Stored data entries

:::

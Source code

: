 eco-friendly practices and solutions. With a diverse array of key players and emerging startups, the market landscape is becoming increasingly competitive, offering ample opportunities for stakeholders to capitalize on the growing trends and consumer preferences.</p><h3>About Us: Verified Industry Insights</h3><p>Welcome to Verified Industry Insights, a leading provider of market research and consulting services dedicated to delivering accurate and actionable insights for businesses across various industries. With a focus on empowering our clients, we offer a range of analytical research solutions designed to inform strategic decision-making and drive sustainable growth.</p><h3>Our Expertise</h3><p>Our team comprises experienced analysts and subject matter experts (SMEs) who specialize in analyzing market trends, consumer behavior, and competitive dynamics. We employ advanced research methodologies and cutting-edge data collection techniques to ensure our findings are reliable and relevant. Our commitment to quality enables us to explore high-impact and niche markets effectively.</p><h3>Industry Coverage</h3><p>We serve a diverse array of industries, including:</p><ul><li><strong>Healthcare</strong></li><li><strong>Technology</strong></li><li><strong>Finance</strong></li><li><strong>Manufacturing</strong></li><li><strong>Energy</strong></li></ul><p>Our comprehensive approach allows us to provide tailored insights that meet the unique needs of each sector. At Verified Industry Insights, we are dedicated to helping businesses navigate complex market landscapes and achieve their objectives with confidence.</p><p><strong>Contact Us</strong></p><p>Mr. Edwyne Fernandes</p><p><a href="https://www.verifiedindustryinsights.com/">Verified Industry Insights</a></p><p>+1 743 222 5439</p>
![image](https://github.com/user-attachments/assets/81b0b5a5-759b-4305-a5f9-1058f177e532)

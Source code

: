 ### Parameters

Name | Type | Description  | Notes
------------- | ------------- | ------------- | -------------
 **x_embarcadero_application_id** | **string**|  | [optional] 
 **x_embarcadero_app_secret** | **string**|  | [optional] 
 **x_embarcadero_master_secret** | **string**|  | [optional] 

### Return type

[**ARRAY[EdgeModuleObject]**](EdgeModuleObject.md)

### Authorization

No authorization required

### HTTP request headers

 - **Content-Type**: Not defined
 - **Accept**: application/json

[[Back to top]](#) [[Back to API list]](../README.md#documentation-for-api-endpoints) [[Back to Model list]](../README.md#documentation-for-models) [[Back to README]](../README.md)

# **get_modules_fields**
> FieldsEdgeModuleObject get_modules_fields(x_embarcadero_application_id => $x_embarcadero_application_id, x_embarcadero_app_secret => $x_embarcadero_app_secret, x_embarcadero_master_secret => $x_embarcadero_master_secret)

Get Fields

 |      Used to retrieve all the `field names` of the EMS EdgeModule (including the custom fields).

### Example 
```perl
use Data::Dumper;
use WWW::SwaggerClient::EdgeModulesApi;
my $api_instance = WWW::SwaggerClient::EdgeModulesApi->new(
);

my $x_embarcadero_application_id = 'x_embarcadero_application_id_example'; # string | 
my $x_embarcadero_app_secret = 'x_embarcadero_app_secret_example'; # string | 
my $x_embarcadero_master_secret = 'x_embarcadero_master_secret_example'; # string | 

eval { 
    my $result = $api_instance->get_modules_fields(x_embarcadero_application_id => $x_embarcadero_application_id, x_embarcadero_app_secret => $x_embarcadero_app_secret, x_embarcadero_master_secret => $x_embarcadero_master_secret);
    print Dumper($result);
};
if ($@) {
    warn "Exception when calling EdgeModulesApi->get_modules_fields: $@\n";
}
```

:::

How to complete this task –
Once more, write out the records above, exactly as they stand.

Exercise output –
Source code

: eco-friendly practices and solutions. With a diverse array of key players and emerging startups, the market landscape is becoming increasingly competitive, offering ample opportunities for stakeholders to capitalize on the growing trends and consumer preferences.</p><h3>About Us: Verified Industry Insights</h3><p>Welcome to Verified Industry Insights, a leading provider of market research and consulting services dedicated to delivering accurate and actionable insights for businesses across various industries. With a focus on empowering our clients, we offer a range of analytical research solutions designed to inform strategic decision-making and drive sustainable growth.</p><h3>Our Expertise</h3><p>Our team comprises experienced analysts and subject matter experts (SMEs) who specialize in analyzing market trends, consumer behavior, and competitive dynamics. We employ advanced research methodologies and cutting-edge data collection techniques to ensure our findings are reliable and relevant. Our commitment to quality enables us to explore high-impact and niche markets effectively.</p><h3>Industry Coverage</h3><p>We serve a diverse array of industries, including:</p><ul><li><strong>Healthcare</strong></li><li><strong>Technology</strong></li><li><strong>Finance</strong></li><li><strong>Manufacturing</strong></li><li><strong>Energy</strong></li></ul><p>Our comprehensive approach allows us to provide tailored insights that meet the unique needs of each sector. At Verified Industry Insights, we are dedicated to helping businesses navigate complex market landscapes and achieve their objectives with confidence.</p><p><strong>Contact Us</strong></p><p>Mr. Edwyne Fernandes</p><p><a href="https://www.verifiedindustryinsights.com/">Verified Industry Insights</a></p><p>+1 743 222 5439</p>
![image](https://github.com/user-attachments/assets/81b0b5a5-759b-4305-a5f9-1058f177e532)

Source code

: ### Parameters

Name | Type | Description  | Notes
------------- | ------------- | ------------- | -------------
 **x_embarcadero_application_id** | **string**|  | [optional] 
 **x_embarcadero_app_secret** | **string**|  | [optional] 
 **x_embarcadero_master_secret** | **string**|  | [optional] 

### Return type

[**ARRAY[EdgeModuleObject]**](EdgeModuleObject.md)

### Authorization

No authorization required

### HTTP request headers

 - **Content-Type**: Not defined
 - **Accept**: application/json

[[Back to top]](#) [[Back to API list]](../README.md#documentation-for-api-endpoints) [[Back to Model list]](../README.md#documentation-for-models) [[Back to README]](../README.md)

# **get_modules_fields**
> FieldsEdgeModuleObject get_modules_fields(x_embarcadero_application_id => $x_embarcadero_application_id, x_embarcadero_app_secret => $x_embarcadero_app_secret, x_embarcadero_master_secret => $x_embarcadero_master_secret)

Get Fields

 |      Used to retrieve all the `field names` of the EMS EdgeModule (including the custom fields).

### Example 
```perl
use Data::Dumper;
use WWW::SwaggerClient::EdgeModulesApi;
my $api_instance = WWW::SwaggerClient::EdgeModulesApi->new(
);

my $x_embarcadero_application_id = 'x_embarcadero_application_id_example'; # string | 
my $x_embarcadero_app_secret = 'x_embarcadero_app_secret_example'; # string | 
my $x_embarcadero_master_secret = 'x_embarcadero_master_secret_example'; # string | 

eval { 
    my $result = $api_instance->get_modules_fields(x_embarcadero_application_id => $x_embarcadero_application_id, x_embarcadero_app_secret => $x_embarcadero_app_secret, x_embarcadero_master_secret => $x_embarcadero_master_secret);
    print Dumper($result);
};
if ($@) {
    warn "Exception when calling EdgeModulesApi->get_modules_fields: $@\n";
}
```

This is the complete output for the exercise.